Kee Youn Kyung, Yoon Chan-Yun, Kim Seung Jun, Moon Sung Jin, Kim Chan Ho, Park Jung Tak, Lim Beom Jin, Chang Tae Ik, Kang Ea Wha, Kie Jeong Hae, Yoo Tae-Hyun, Jeong Hyun Joo, Kang Shin-Wook, Han Seung Hyeok
Department of Internal Medicine, College of Medicine, Institute of Kidney Disease Research, Yonsei University Department of Internal Medicine, International St. Mary's Hospital, Catholic Kwandong University Department of Pathology, College of Medicine, Institute of Kidney Disease Research, Yonsei University Department of Internal Medicine, NHIS Medical Center, Ilsan Hospital, Seoul, South Korea.
Medicine (Baltimore). 2017 Nov;96(44):e8154. doi: 10.1097/MD.0000000000008154.

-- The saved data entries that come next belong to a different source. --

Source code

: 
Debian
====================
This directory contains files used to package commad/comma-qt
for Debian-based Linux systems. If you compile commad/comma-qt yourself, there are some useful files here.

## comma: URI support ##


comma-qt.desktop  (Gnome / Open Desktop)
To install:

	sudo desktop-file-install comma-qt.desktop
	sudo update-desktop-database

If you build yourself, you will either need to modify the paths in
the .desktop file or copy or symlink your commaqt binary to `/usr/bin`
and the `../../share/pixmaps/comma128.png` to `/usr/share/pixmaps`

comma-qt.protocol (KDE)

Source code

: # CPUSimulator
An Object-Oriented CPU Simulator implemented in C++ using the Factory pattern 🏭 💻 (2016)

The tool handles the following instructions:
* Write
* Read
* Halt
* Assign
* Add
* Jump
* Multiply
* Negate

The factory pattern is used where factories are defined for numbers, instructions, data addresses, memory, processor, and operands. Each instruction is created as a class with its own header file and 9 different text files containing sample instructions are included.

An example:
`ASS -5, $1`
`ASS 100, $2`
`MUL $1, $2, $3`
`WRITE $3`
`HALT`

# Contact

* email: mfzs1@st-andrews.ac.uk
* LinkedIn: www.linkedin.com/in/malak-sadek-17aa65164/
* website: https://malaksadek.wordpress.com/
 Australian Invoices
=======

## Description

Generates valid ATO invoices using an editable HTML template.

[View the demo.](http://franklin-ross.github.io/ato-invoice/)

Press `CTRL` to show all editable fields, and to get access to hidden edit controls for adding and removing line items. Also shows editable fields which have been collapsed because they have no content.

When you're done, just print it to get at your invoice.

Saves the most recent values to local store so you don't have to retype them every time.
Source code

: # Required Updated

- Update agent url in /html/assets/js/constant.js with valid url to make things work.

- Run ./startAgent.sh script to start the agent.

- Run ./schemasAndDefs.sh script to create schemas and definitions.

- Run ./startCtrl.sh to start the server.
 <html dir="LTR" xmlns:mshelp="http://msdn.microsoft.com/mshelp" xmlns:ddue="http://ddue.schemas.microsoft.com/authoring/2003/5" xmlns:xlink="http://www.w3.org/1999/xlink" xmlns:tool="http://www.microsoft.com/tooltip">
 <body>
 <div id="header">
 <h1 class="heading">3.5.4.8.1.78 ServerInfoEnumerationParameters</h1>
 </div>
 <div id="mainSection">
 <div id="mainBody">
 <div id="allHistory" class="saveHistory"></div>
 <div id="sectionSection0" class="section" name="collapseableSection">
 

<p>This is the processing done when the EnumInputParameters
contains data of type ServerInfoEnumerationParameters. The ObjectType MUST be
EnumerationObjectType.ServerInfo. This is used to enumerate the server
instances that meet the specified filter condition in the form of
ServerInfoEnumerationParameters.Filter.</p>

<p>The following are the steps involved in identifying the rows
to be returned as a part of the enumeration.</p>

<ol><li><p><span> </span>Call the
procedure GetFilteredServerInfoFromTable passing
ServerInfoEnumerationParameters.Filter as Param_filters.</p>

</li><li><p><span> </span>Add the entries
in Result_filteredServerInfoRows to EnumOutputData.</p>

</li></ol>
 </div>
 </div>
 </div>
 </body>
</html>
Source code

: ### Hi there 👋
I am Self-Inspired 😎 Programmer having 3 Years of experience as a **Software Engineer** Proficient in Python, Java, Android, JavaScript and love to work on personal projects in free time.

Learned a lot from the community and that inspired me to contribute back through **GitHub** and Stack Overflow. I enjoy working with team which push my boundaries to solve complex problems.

Proteinuria is a major determinant of adverse renal outcome, and its reduction slows renal progression in glomerular diseases. However, the optimal target of proteinuria in glomerular diseases is unclear, and discrepancies in the definition of proteinuria produce ambiguous findings. Here we investigated the optimal target of proteinuria by using different definitions of proteinuria. We analyzed 574 IgA nephropathy (IgAN), 175 membranous nephropathy (MGN), and 177 focal segmental glomerulosclerosis (FSGS) cases from 3 Korean kidney centers. We evaluated the impact of proteinuria on renal outcome with 2 definitions: time-average proteinuria (TAP) and time-varying proteinuria (TVP). The endpoint was renal progression, defined as a 50% decline in glomerular filtration rate or end-stage renal disease. During a median follow-up of 57.3 months, the primary outcome occurred in 54 patients with IgAN, 26 with MGN, and 30 with FSGS. Multivariate Cox regression using TAP indicated that there was a linear association between proteinuria and risk of renal progression in IgAN. However, moderate proteinuria was not associated with an increased risk of renal progression in MGN and FSGS. In contrast, the analysis by TVP showed that the risk significantly increased in proportion to proteinuria during follow-up in all 3 diseases. Our findings suggest that TVP-based model can delineate association between proteinuria and risk of renal progression better than TAP-based model, considering that TVP reflects the dynamic change of proteinuria over time. Thus, proteinuria reduction to the lowest possible level is required to improve renal outcomes in patients with glomerular diseases.
蛋白尿是不良肾脏结局的主要决定因素,降低蛋白尿可减缓肾小球疾病的肾脏进展。然而,肾小球疾病中蛋白尿的最佳目标尚不清楚,蛋白尿定义的差异产生了模糊的结果。在此,我们通过使用不同的蛋白尿定义来研究蛋白尿的最佳目标。我们分析了来自3个韩国肾脏中心的574例IgA肾病(IgAN)、175例膜性肾病(MGN)和177例局灶节段性肾小球硬化(FSGS)病例。我们用两种定义评估了蛋白尿对肾脏结局的影响:时间平均蛋白尿(TAP)和时间变化蛋白尿(TVP)。终点为肾脏进展,定义为肾小球滤过率下降50%或终末期肾病。在中位随访57.3个月期间,54例IgAN患者、26例MGN患者和30例FSGS患者出现了主要结局。使用TAP的多变量Cox回归表明,IgAN中蛋白尿与肾脏进展风险之间存在线性关联。然而,中度蛋白尿与MGN和FSGS的肾脏进展风险增加无关。相比之下,TVP分析显示,在所有3种疾病的随访期间,风险与蛋白尿成比例显著增加。我们的研究结果表明,考虑到TVP反映了蛋白尿随时间的动态变化,基于TVP的模型比基于TAP的模型能更好地描绘蛋白尿与肾脏进展风险之间的关联。因此,为改善肾小球疾病患者的肾脏结局,需要将蛋白尿降至尽可能低的水平。